Your task: Using the data below, return the stretch from the line that contains "the allowed geometry" through the line that contains "The metric and the 4-form are given by", both included, exactly as it stands and nothing beyond it.

Exercise materials:

•••

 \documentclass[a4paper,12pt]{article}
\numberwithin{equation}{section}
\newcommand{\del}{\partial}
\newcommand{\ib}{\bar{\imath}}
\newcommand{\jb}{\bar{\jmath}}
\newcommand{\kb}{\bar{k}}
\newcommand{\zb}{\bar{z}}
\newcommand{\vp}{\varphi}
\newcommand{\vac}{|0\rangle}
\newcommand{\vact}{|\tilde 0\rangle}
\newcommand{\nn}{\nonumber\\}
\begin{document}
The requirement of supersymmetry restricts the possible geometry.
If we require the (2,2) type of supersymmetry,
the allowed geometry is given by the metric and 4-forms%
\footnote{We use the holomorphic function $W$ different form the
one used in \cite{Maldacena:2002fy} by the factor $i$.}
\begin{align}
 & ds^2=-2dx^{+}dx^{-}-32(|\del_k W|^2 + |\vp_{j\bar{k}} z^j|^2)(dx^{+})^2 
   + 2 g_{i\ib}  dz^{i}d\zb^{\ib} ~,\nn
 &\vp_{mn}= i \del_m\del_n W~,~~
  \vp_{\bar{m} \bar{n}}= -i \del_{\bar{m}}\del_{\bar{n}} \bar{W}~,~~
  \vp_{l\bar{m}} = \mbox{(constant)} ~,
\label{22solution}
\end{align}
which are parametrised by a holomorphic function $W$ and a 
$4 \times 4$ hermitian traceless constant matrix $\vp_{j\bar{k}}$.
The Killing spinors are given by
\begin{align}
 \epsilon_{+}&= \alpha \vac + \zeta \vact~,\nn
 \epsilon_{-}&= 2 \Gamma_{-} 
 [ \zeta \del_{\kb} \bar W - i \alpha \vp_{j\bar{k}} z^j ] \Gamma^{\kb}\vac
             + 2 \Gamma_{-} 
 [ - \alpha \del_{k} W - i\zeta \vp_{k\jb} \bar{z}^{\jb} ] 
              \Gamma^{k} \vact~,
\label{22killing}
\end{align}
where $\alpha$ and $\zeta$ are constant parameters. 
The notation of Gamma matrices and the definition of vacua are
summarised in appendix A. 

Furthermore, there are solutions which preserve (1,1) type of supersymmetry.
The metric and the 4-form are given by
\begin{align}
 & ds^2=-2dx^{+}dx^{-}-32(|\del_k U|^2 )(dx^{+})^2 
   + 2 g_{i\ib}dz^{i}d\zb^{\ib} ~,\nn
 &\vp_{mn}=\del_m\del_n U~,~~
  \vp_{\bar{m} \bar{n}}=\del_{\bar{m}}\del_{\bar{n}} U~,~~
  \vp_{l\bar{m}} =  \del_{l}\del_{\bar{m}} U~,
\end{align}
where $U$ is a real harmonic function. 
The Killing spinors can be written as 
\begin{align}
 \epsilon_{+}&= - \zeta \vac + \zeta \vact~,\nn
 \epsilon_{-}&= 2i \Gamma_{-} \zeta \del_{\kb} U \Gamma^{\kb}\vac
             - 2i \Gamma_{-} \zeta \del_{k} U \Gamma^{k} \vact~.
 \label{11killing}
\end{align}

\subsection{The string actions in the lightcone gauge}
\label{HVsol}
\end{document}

•••

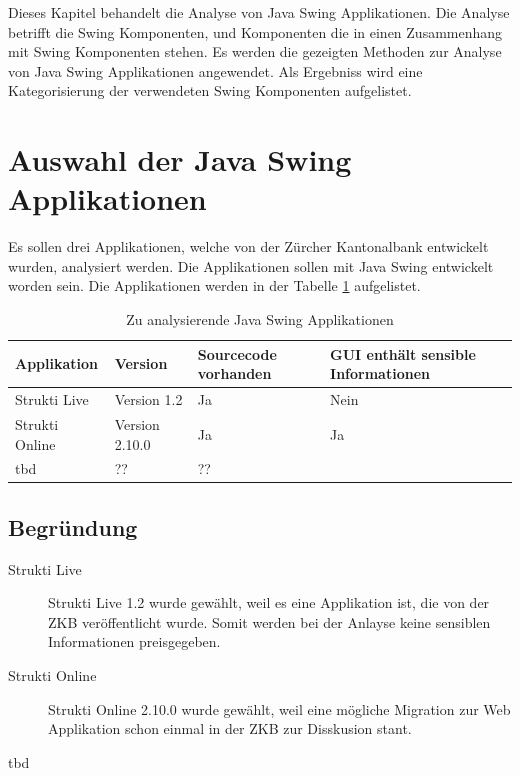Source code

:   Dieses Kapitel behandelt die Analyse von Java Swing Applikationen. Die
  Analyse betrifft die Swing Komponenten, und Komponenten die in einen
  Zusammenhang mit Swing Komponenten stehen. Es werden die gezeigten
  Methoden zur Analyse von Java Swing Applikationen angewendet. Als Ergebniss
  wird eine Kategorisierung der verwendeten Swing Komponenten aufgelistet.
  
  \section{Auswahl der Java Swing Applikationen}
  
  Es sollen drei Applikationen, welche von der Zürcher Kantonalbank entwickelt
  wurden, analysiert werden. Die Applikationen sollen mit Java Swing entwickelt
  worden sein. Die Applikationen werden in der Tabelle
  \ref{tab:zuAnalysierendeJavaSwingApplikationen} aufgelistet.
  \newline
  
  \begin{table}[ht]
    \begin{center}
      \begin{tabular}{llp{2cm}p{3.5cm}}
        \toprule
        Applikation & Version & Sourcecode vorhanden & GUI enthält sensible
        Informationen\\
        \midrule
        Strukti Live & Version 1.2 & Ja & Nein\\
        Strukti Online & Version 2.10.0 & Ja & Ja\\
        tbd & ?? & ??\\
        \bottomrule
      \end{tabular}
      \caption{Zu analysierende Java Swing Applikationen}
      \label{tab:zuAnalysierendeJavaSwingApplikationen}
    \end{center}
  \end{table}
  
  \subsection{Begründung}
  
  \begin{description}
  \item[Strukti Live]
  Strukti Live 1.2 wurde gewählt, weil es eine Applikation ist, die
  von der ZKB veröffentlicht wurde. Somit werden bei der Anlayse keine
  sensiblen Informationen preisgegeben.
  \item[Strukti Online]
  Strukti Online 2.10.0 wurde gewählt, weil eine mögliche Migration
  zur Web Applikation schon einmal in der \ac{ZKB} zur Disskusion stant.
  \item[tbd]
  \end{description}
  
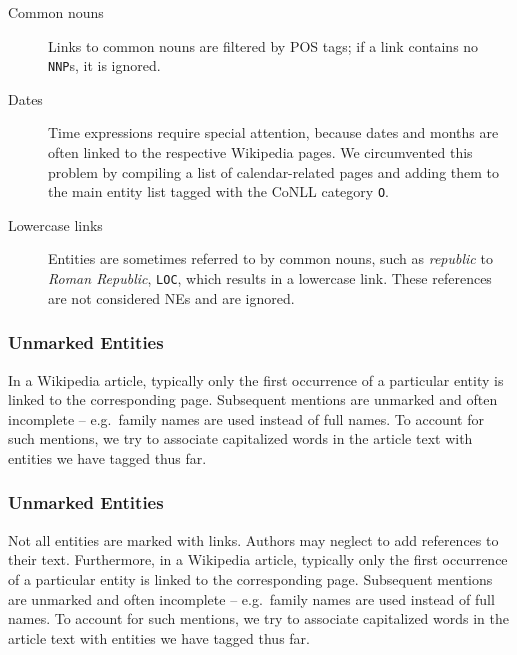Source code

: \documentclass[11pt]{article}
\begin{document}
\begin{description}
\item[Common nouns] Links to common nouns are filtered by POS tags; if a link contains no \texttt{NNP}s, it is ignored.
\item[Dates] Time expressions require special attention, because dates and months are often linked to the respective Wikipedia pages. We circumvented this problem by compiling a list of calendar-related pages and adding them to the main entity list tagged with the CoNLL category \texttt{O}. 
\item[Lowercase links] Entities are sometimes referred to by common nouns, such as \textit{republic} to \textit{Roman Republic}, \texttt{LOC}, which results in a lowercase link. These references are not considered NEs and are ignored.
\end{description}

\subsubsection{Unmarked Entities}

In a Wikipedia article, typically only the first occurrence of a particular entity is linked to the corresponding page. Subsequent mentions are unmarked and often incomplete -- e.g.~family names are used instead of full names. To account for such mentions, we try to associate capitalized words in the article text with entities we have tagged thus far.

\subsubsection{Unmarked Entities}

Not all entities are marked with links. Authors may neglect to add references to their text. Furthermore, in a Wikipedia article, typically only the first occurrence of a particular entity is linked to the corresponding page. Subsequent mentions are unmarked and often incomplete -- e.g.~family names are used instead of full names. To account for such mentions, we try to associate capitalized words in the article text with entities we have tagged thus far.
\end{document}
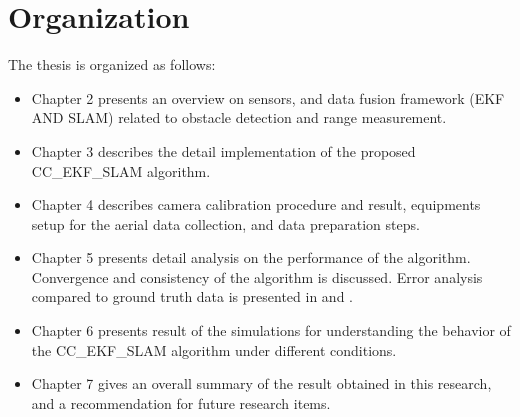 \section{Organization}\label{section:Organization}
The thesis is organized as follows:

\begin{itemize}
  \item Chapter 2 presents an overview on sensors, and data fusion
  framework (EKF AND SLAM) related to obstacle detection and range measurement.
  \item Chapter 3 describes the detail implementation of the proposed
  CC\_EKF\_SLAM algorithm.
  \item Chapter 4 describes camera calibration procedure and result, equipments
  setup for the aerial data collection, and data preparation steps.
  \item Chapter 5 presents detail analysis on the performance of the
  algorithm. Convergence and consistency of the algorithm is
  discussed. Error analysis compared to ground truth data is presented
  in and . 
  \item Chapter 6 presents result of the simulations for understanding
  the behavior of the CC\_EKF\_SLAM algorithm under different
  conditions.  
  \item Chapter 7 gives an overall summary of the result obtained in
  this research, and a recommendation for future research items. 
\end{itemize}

•••

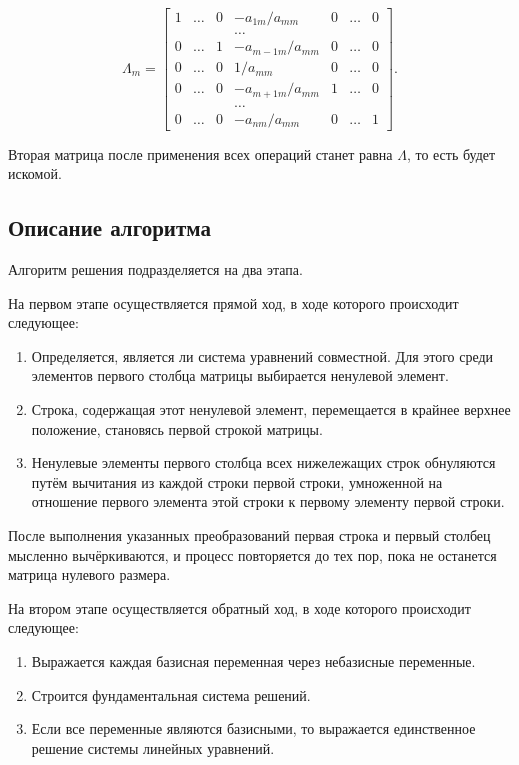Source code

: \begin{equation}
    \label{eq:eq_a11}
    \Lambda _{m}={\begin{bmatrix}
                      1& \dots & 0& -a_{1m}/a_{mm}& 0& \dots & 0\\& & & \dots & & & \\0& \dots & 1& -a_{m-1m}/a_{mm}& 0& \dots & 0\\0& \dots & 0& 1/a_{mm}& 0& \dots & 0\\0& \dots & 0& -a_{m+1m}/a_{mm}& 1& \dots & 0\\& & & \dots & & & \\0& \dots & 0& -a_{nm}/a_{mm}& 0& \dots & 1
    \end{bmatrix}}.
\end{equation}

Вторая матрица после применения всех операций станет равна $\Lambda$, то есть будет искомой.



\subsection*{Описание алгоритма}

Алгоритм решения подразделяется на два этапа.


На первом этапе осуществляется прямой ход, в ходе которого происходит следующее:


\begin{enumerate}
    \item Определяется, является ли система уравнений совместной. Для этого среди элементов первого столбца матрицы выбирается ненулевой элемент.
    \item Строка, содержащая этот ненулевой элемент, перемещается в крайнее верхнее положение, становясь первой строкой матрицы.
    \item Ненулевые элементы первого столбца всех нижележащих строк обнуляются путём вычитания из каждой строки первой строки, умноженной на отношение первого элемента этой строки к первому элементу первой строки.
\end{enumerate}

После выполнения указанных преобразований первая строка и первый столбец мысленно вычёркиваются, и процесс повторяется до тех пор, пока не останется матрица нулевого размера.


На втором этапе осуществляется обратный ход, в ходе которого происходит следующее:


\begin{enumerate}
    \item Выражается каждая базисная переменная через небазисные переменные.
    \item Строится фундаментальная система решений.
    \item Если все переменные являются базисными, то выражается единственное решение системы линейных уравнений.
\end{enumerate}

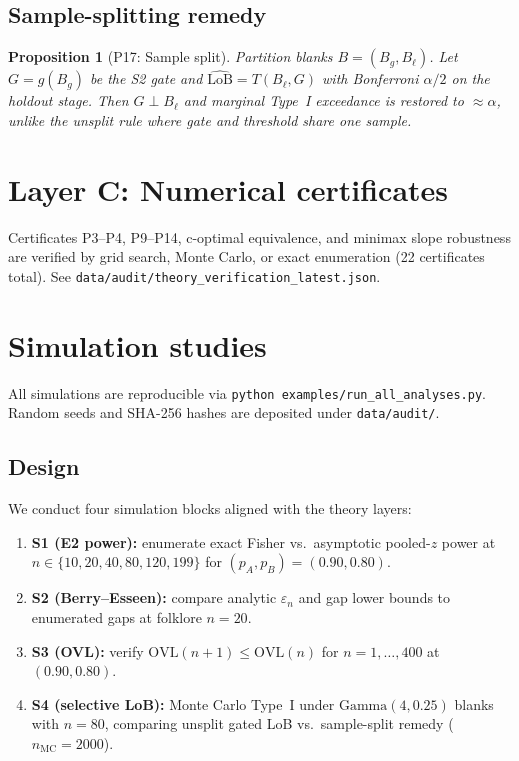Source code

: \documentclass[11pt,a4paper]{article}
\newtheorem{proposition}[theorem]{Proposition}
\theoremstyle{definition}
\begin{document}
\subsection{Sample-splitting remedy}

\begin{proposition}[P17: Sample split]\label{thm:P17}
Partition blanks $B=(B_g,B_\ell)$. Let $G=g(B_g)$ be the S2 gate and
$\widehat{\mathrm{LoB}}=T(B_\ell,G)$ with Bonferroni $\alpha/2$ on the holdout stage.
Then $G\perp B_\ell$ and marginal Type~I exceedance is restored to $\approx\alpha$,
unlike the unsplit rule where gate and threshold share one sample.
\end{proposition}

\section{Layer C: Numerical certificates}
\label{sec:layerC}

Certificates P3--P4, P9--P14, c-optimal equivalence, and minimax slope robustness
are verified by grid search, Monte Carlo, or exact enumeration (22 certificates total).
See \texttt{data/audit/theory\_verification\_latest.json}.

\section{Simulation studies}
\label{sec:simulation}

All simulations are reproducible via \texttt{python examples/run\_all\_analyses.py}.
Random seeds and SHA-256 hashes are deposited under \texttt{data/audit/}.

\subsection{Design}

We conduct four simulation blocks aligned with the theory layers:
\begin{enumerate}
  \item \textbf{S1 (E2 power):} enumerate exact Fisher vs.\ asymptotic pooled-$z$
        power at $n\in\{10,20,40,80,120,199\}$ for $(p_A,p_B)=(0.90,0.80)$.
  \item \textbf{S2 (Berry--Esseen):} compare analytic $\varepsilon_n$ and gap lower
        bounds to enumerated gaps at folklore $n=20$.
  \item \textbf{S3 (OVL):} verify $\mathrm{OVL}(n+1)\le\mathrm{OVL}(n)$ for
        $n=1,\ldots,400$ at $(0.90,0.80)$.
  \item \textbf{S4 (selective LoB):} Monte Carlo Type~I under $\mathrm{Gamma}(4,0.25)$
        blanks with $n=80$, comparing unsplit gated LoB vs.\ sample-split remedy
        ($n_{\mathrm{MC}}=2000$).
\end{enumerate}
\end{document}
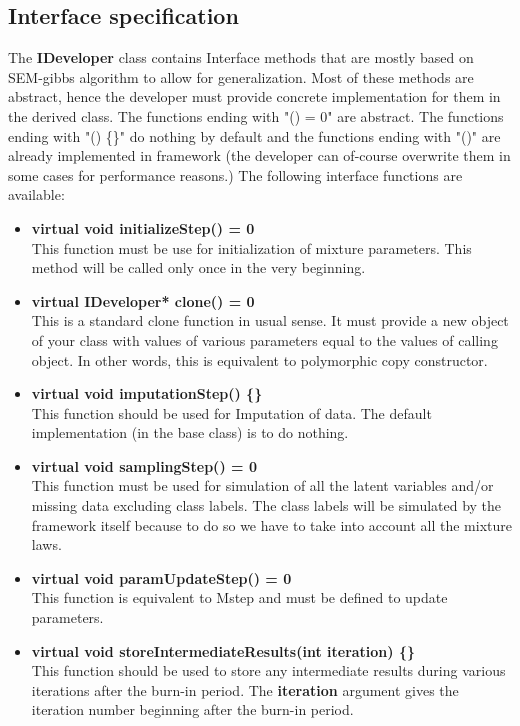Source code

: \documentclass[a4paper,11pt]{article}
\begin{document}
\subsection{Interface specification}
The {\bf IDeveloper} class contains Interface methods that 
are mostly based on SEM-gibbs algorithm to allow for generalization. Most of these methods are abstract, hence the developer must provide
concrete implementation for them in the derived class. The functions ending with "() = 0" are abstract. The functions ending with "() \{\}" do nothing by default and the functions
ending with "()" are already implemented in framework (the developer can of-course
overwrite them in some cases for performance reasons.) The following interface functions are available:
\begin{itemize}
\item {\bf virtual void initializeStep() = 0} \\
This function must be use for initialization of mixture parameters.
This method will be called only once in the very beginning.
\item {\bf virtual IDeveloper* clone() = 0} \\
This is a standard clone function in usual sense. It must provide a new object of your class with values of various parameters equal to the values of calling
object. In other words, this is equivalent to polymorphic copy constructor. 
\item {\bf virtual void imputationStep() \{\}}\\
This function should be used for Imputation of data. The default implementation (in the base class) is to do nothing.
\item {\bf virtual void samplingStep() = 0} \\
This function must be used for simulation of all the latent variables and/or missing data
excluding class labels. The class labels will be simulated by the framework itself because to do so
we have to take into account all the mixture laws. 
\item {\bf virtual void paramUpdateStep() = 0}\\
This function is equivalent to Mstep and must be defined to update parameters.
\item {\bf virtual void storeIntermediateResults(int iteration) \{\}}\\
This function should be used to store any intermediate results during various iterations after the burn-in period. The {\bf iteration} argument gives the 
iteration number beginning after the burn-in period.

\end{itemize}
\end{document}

•••

Written solution:
the allowed geometry is given by the metric and 4-forms%
\footnote{We use the holomorphic function $W$ different form the
one used in \cite{Maldacena:2002fy} by the factor $i$.}
\begin{align}
 & ds^2=-2dx^{+}dx^{-}-32(|\del_k W|^2 + |\vp_{j\bar{k}} z^j|^2)(dx^{+})^2 
   + 2 g_{i\ib}  dz^{i}d\zb^{\ib} ~,\nn
 &\vp_{mn}= i \del_m\del_n W~,~~
  \vp_{\bar{m} \bar{n}}= -i \del_{\bar{m}}\del_{\bar{n}} \bar{W}~,~~
  \vp_{l\bar{m}} = \mbox{(constant)} ~,
\label{22solution}
\end{align}
which are parametrised by a holomorphic function $W$ and a 
$4 \times 4$ hermitian traceless constant matrix $\vp_{j\bar{k}}$.
The Killing spinors are given by
\begin{align}
 \epsilon_{+}&= \alpha \vac + \zeta \vact~,\nn
 \epsilon_{-}&= 2 \Gamma_{-} 
 [ \zeta \del_{\kb} \bar W - i \alpha \vp_{j\bar{k}} z^j ] \Gamma^{\kb}\vac
             + 2 \Gamma_{-} 
 [ - \alpha \del_{k} W - i\zeta \vp_{k\jb} \bar{z}^{\jb} ] 
              \Gamma^{k} \vact~,
\label{22killing}
\end{align}
where $\alpha$ and $\zeta$ are constant parameters. 
The notation of Gamma matrices and the definition of vacua are
summarised in appendix A. 

Furthermore, there are solutions which preserve (1,1) type of supersymmetry.
The metric and the 4-form are given by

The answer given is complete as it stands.